• [Collection entries]
%%

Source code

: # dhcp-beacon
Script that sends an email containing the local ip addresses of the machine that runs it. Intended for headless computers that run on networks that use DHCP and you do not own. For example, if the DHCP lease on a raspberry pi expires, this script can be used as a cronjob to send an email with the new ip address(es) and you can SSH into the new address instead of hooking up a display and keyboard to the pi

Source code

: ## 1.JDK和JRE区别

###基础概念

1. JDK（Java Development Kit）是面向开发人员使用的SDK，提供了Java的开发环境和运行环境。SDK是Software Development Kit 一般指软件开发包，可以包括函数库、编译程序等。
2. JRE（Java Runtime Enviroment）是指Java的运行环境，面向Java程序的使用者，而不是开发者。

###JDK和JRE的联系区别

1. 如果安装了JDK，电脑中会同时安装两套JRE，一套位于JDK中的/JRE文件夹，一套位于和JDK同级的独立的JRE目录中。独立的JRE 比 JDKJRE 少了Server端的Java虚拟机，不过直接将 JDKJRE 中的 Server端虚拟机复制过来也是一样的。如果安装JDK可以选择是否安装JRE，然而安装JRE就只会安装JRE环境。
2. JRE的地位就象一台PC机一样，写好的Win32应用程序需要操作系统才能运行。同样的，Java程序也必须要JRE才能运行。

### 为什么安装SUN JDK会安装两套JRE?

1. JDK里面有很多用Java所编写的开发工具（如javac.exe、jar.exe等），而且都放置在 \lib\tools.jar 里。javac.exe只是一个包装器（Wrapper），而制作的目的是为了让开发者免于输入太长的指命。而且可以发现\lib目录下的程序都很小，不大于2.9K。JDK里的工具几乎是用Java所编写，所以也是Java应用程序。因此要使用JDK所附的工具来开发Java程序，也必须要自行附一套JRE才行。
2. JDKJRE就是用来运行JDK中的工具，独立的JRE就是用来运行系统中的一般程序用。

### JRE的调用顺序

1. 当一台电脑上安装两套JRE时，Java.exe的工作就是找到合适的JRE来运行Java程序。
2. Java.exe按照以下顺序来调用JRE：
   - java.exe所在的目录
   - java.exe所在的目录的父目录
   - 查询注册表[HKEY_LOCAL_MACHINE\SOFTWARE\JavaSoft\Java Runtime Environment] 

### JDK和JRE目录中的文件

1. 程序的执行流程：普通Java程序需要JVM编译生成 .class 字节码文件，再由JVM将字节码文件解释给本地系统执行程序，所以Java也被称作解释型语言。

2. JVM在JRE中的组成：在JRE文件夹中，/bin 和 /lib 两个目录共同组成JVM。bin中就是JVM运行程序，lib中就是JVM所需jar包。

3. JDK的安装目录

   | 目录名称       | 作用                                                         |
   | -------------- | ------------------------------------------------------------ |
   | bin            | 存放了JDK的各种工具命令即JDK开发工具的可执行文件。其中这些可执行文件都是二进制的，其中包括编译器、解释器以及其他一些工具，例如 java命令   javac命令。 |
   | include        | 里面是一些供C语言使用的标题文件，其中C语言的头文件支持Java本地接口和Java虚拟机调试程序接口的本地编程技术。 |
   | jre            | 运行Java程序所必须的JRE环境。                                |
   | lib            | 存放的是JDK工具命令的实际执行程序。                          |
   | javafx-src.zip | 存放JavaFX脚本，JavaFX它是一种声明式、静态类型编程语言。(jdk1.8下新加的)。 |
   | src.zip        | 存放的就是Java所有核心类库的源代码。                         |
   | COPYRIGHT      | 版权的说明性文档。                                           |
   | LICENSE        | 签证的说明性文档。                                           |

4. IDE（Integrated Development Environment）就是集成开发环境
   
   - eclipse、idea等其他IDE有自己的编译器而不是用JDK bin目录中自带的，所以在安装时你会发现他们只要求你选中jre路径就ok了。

%%

• [Problem statement] If a line in the entries above contains the word "Runtime", count it, and give only the final number.

• [The answer] 2